Task prompt
Leave out the pictures and return every entry exactly as it appears.

Data supplied
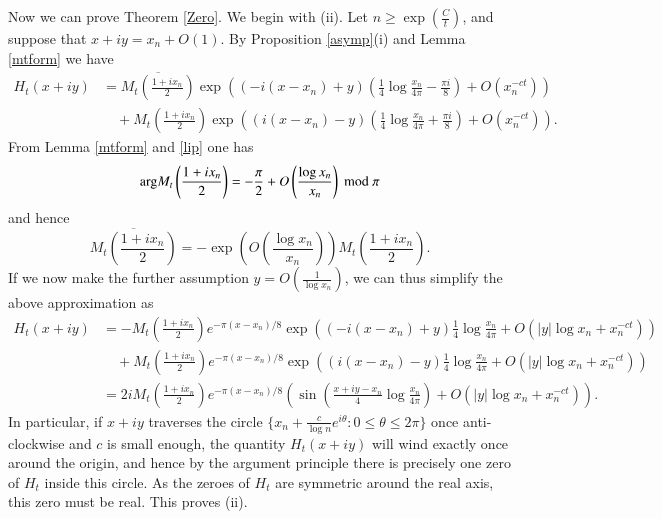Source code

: \documentclass[a4paper,11pt,twoside]{amsart}
\begin{document}
Now we can prove Theorem \ref{Zero}.  We begin with (ii).  Let $n \geq \exp( \frac{C}{t})$, and suppose that $x+iy = x_n + O(1)$.  
By Proposition \ref{asymp}(i) and Lemma \ref{mtform} we have
\begin{equation}\label{htap}
\begin{split}
 H_t(x+iy) &= \overline{M_t\left(\frac{1+ix_n}{2}\right)} \exp\left( (-i(x-x_n)+y) \left(\frac{1}{4} \log \frac{x_n}{4\pi} - \frac{\pi i}{8}\right) + O( x_n^{-ct} )\right)\\
&\quad  + M_t\left(\frac{1+ix_n}{2}\right) \exp\left( (i(x-x_n)-y) \left(\frac{1}{4} \log \frac{x_n}{4\pi} + \frac{\pi i}{8}\right) + O( x_n^{-ct} )\right).
\end{split}
\end{equation}
From Lemma \ref{mtform} and \eqref{lip} one has
$$ \mathrm{arg} M_t\left(\frac{1+ix_n}{2}\right)  = -\frac{\pi}{2} + O\left( \frac{\log x_n}{x_n} \right)\hbox{ mod } \pi $$
and hence 
\begin{equation}\label{ma}
\overline{M_t\left(\frac{1+ix_n}{2}\right)} = - \exp\left( O( \frac{\log x_n}{x_n} ) \right) M_t\left(\frac{1+ix_n}{2}\right).
\end{equation}
If we now make the further assumption $y = O\left( \frac{1}{\log x_n}\right)$, we can thus simplify the above approximation as
\begin{equation}\label{ht-eff}
\begin{split}
 H_t(x+iy) &= - M_t\left(\frac{1+ix_n}{2}\right) e^{-\pi (x-x_n)/8} \exp\left( (-i(x-x_n)+y) \frac{1}{4} \log \frac{x_n}{4\pi} + O( |y| \log x_n + x_n^{-ct} ) \right)\\
&\quad + M_t\left(\frac{1+ix_n}{2}\right) e^{-\pi (x-x_n)/8} \exp\left( (i(x-x_n)-y) \frac{1}{4} \log \frac{x_n}{4\pi} + O( |y| \log x_n + x_n^{-ct} ) \right)\\
&= 2 i M_t\left(\frac{1+ix_n}{2}\right) e^{-\pi (x-x_n)/8} \left( \sin\left(\frac{x+iy-x_n}{4} \log \frac{x_n}{4\pi}\right) + O( |y| \log x_n + x_n^{-ct} )\right ).
\end{split}
\end{equation}
In particular, if $x+iy$ traverses the circle $\{ x_n + \frac{c}{\log n} e^{i\theta}: 0 \leq \theta \leq 2\pi\}$ once anti-clockwise and $c$ is small enough, the quantity $H_t(x+iy)$ will wind exactly once around the origin, and hence by the argument principle there is precisely one zero of $H_t$ inside this circle.  As the zeroes of $H_t$ are symmetric around the real axis, this zero must be real.  This proves (ii).
\end{document}
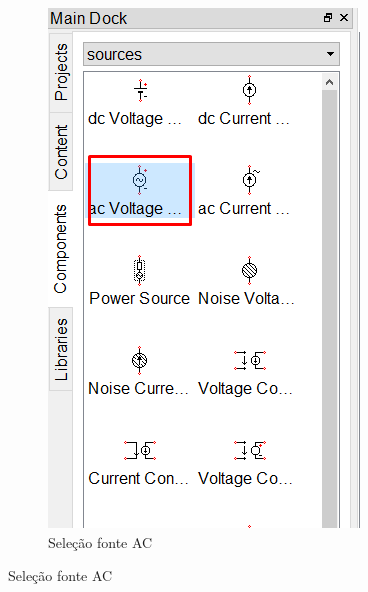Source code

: \begin{figure}[H]
\begin{subfigure}{.4\textwidth}
        \includegraphics[width=.7\textwidth, trim={0 7cm 0 0}, clip]{imagens/CircuitoA/fonto_ac.png}
        \caption{Seleção fonte AC}
        \label{fig:sel_font_ac}
    \end{subfigure}    
    

\end{figure}
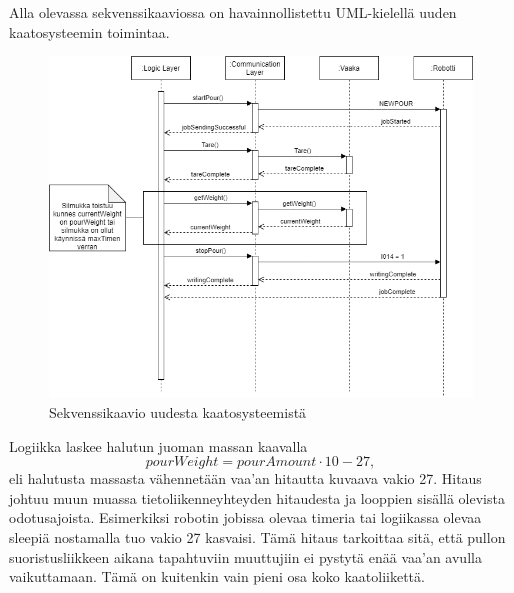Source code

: Alla olevassa sekvenssikaaviossa on havainnollistettu UML-kielellä uuden kaatosysteemin toimintaa.

\begin{figure}[h]
\begin{center}
\includegraphics[scale=0.6]{img/Sequence.png}
\end{center}
\caption{Sekvenssikaavio uudesta kaatosysteemistä}
\label{fig:Sequence}
\end{figure}

Logiikka laskee halutun juoman massan kaavalla
\[pourWeight = pourAmount \cdot 10  - 27, \]
eli halutusta massasta vähennetään vaa'an hitautta kuvaava vakio 27. Hitaus johtuu muun muassa tietoliikenneyhteyden hitaudesta ja looppien sisällä olevista odotusajoista. Esimerkiksi robotin jobissa olevaa timeria tai logiikassa olevaa sleepiä nostamalla tuo vakio 27 kasvaisi. Tämä hitaus tarkoittaa sitä, että pullon suoristusliikkeen aikana tapahtuviin muuttujiin ei pystytä enää vaa'an avulla vaikuttamaan. Tämä on kuitenkin vain pieni osa koko kaatoliikettä.
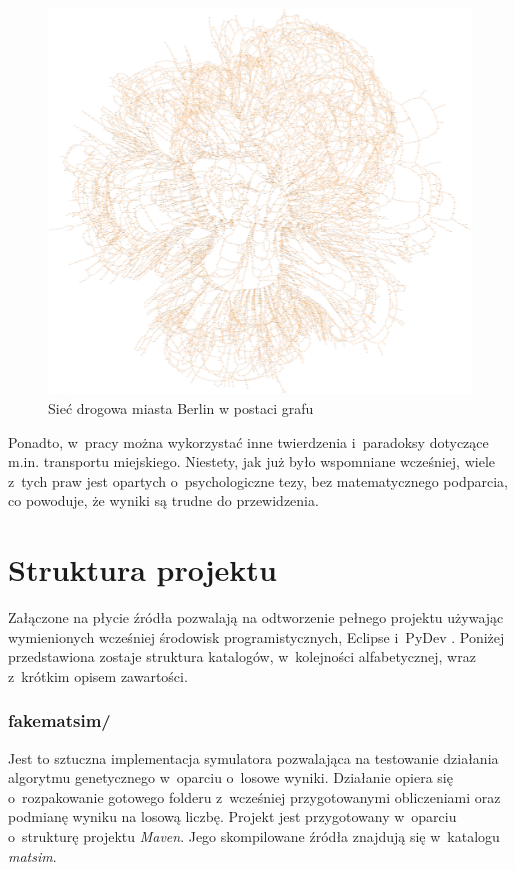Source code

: \documentclass[twoside,12pt]{report}
\begin{document}
\begin{figure}[ht]
\centering
\includegraphics[width=\textwidth]{img/berlin2}
\caption{Sieć drogowa miasta Berlin w postaci grafu}
\label{berlin}
\end{figure}

Ponadto, w~pracy można wykorzystać inne twierdzenia i~paradoksy dotyczące m.in. transportu miejskiego. Niestety, jak już było wspomniane wcześniej, wiele z~tych praw jest opartych o~psychologiczne tezy, bez matematycznego podparcia, co powoduje, że wyniki są trudne do przewidzenia.

\section{Struktura projektu}

Załączone na płycie źródła pozwalają na odtworzenie pełnego projektu używając wymienionych wcześniej środowisk programistycznych, Eclipse \cite{eclipse} i~PyDev \cite{pydev}. Poniżej przedstawiona zostaje struktura katalogów, w~kolejności alfabetycznej, wraz z~krótkim opisem zawartości.

\subsubsection{fakematsim/}
Jest to sztuczna implementacja symulatora pozwalająca na testowanie działania algorytmu genetycznego w~oparciu o~losowe wyniki. Działanie opiera się o~rozpakowanie gotowego folderu z~wcześniej przygotowanymi obliczeniami oraz podmianę wyniku na losową liczbę. Projekt jest przygotowany w~oparciu o~strukturę projektu \textit{Maven}. Jego skompilowane źródła znajdują się  w~katalogu \textit{matsim}.
\end{document}
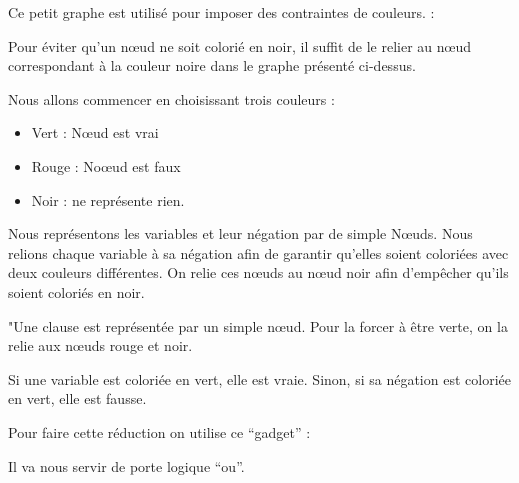 \documentclass{article}
\begin{document}
  \begin{multicols}{5}

    Ce petit graphe est utilisé pour imposer des contraintes de couleurs. :

    \noindent\begin{minipage}{\linewidth}
    \centering
    \end{minipage}

    Pour éviter qu'un n\oe ud ne soit colorié en noir,
    il suffit de le relier au n\oe ud correspondant à la couleur 
    noire dans le graphe présenté ci-dessus.

    Nous allons commencer en choisissant trois couleurs :
    \begin{itemize}
      \item Vert : N\oe ud est vrai
      \item Rouge : No\oe ud est faux
      \item Noir : ne représente rien.
    \end{itemize}

    \columnbreak

    Nous représentons les variables et leur négation 
    par de simple N\oe uds. Nous relions chaque 
    variable à sa négation afin de garantir qu'elles 
    soient coloriées avec deux couleurs différentes.
    On relie ces n\oe uds au nœud noir afin d'empêcher 
    qu'ils soient coloriés en noir.

    "Une clause est représentée par un simple n\oe ud. 
    Pour la forcer à être verte, on la relie aux nœuds rouge et noir.

    Si une variable est coloriée en vert, elle est vraie. 
    Sinon, si sa négation est coloriée en vert, elle est fausse.
    \columnbreak


    Pour faire cette réduction on utilise ce ``gadget'' :

  \noindent\begin{minipage}{\linewidth}
    \centering
    \end{minipage}
    Il va nous servir de porte logique ``ou''.


\end{multicols}
\end{document}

Reply to the task
Source code

: \documentclass[a4paper,11pt,twoside]{amsart}
\begin{document}
Now we can prove Theorem \ref{Zero}.  We begin with (ii).  Let $n \geq \exp( \frac{C}{t})$, and suppose that $x+iy = x_n + O(1)$.  
By Proposition \ref{asymp}(i) and Lemma \ref{mtform} we have
\begin{equation}\label{htap}
\begin{split}
 H_t(x+iy) &= \overline{M_t\left(\frac{1+ix_n}{2}\right)} \exp\left( (-i(x-x_n)+y) \left(\frac{1}{4} \log \frac{x_n}{4\pi} - \frac{\pi i}{8}\right) + O( x_n^{-ct} )\right)\\
&\quad  + M_t\left(\frac{1+ix_n}{2}\right) \exp\left( (i(x-x_n)-y) \left(\frac{1}{4} \log \frac{x_n}{4\pi} + \frac{\pi i}{8}\right) + O( x_n^{-ct} )\right).
\end{split}
\end{equation}
From Lemma \ref{mtform} and \eqref{lip} one has
$$ \mathrm{arg} M_t\left(\frac{1+ix_n}{2}\right)  = -\frac{\pi}{2} + O\left( \frac{\log x_n}{x_n} \right)\hbox{ mod } \pi $$
and hence 
\begin{equation}\label{ma}
\overline{M_t\left(\frac{1+ix_n}{2}\right)} = - \exp\left( O( \frac{\log x_n}{x_n} ) \right) M_t\left(\frac{1+ix_n}{2}\right).
\end{equation}
If we now make the further assumption $y = O\left( \frac{1}{\log x_n}\right)$, we can thus simplify the above approximation as
\begin{equation}\label{ht-eff}
\begin{split}
 H_t(x+iy) &= - M_t\left(\frac{1+ix_n}{2}\right) e^{-\pi (x-x_n)/8} \exp\left( (-i(x-x_n)+y) \frac{1}{4} \log \frac{x_n}{4\pi} + O( |y| \log x_n + x_n^{-ct} ) \right)\\
&\quad + M_t\left(\frac{1+ix_n}{2}\right) e^{-\pi (x-x_n)/8} \exp\left( (i(x-x_n)-y) \frac{1}{4} \log \frac{x_n}{4\pi} + O( |y| \log x_n + x_n^{-ct} ) \right)\\
&= 2 i M_t\left(\frac{1+ix_n}{2}\right) e^{-\pi (x-x_n)/8} \left( \sin\left(\frac{x+iy-x_n}{4} \log \frac{x_n}{4\pi}\right) + O( |y| \log x_n + x_n^{-ct} )\right ).
\end{split}
\end{equation}
In particular, if $x+iy$ traverses the circle $\{ x_n + \frac{c}{\log n} e^{i\theta}: 0 \leq \theta \leq 2\pi\}$ once anti-clockwise and $c$ is small enough, the quantity $H_t(x+iy)$ will wind exactly once around the origin, and hence by the argument principle there is precisely one zero of $H_t$ inside this circle.  As the zeroes of $H_t$ are symmetric around the real axis, this zero must be real.  This proves (ii).
\end{document}
Source code

: \begin{figure}[H]
\begin{subfigure}{.4\textwidth}
        \includegraphics[width=.7\textwidth, trim={0 7cm 0 0}, clip]{imagens/CircuitoA/fonto_ac.png}
        \caption{Seleção fonte AC}
        \label{fig:sel_font_ac}
    \end{subfigure}    
    

\end{figure}
Source code

: Alla olevassa sekvenssikaaviossa on havainnollistettu UML-kielellä uuden kaatosysteemin toimintaa.

\begin{figure}[h]
\begin{center}
\includegraphics[scale=0.6]{img/Sequence.png}
\end{center}
\caption{Sekvenssikaavio uudesta kaatosysteemistä}
\label{fig:Sequence}
\end{figure}

Logiikka laskee halutun juoman massan kaavalla
\[pourWeight = pourAmount \cdot 10  - 27, \]
eli halutusta massasta vähennetään vaa'an hitautta kuvaava vakio 27. Hitaus johtuu muun muassa tietoliikenneyhteyden hitaudesta ja looppien sisällä olevista odotusajoista. Esimerkiksi robotin jobissa olevaa timeria tai logiikassa olevaa sleepiä nostamalla tuo vakio 27 kasvaisi. Tämä hitaus tarkoittaa sitä, että pullon suoristusliikkeen aikana tapahtuviin muuttujiin ei pystytä enää vaa'an avulla vaikuttamaan. Tämä on kuitenkin vain pieni osa koko kaatoliikettä.
Source code

: \documentclass[twoside,12pt]{report}
\begin{document}
\begin{figure}[ht]
\centering
\includegraphics[width=\textwidth]{img/berlin2}
\caption{Sieć drogowa miasta Berlin w postaci grafu}
\label{berlin}
\end{figure}

Ponadto, w~pracy można wykorzystać inne twierdzenia i~paradoksy dotyczące m.in. transportu miejskiego. Niestety, jak już było wspomniane wcześniej, wiele z~tych praw jest opartych o~psychologiczne tezy, bez matematycznego podparcia, co powoduje, że wyniki są trudne do przewidzenia.

\section{Struktura projektu}

Załączone na płycie źródła pozwalają na odtworzenie pełnego projektu używając wymienionych wcześniej środowisk programistycznych, Eclipse \cite{eclipse} i~PyDev \cite{pydev}. Poniżej przedstawiona zostaje struktura katalogów, w~kolejności alfabetycznej, wraz z~krótkim opisem zawartości.

\subsubsection{fakematsim/}
Jest to sztuczna implementacja symulatora pozwalająca na testowanie działania algorytmu genetycznego w~oparciu o~losowe wyniki. Działanie opiera się o~rozpakowanie gotowego folderu z~wcześniej przygotowanymi obliczeniami oraz podmianę wyniku na losową liczbę. Projekt jest przygotowany w~oparciu o~strukturę projektu \textit{Maven}. Jego skompilowane źródła znajdują się  w~katalogu \textit{matsim}.
\end{document}
 \documentclass{article}
\begin{document}
  \begin{multicols}{5}

    Ce petit graphe est utilisé pour imposer des contraintes de couleurs. :

    \noindent\begin{minipage}{\linewidth}
    \centering
    \end{minipage}

    Pour éviter qu'un n\oe ud ne soit colorié en noir,
    il suffit de le relier au n\oe ud correspondant à la couleur 
    noire dans le graphe présenté ci-dessus.

    Nous allons commencer en choisissant trois couleurs :
    \begin{itemize}
      \item Vert : N\oe ud est vrai
      \item Rouge : No\oe ud est faux
      \item Noir : ne représente rien.
    \end{itemize}

    \columnbreak

    Nous représentons les variables et leur négation 
    par de simple N\oe uds. Nous relions chaque 
    variable à sa négation afin de garantir qu'elles 
    soient coloriées avec deux couleurs différentes.
    On relie ces n\oe uds au nœud noir afin d'empêcher 
    qu'ils soient coloriés en noir.

    "Une clause est représentée par un simple n\oe ud. 
    Pour la forcer à être verte, on la relie aux nœuds rouge et noir.

    Si une variable est coloriée en vert, elle est vraie. 
    Sinon, si sa négation est coloriée en vert, elle est fausse.
    \columnbreak


    Pour faire cette réduction on utilise ce ``gadget'' :

  \noindent\begin{minipage}{\linewidth}
    \centering
    \end{minipage}
    Il va nous servir de porte logique ``ou''.


\end{multicols}
\end{document}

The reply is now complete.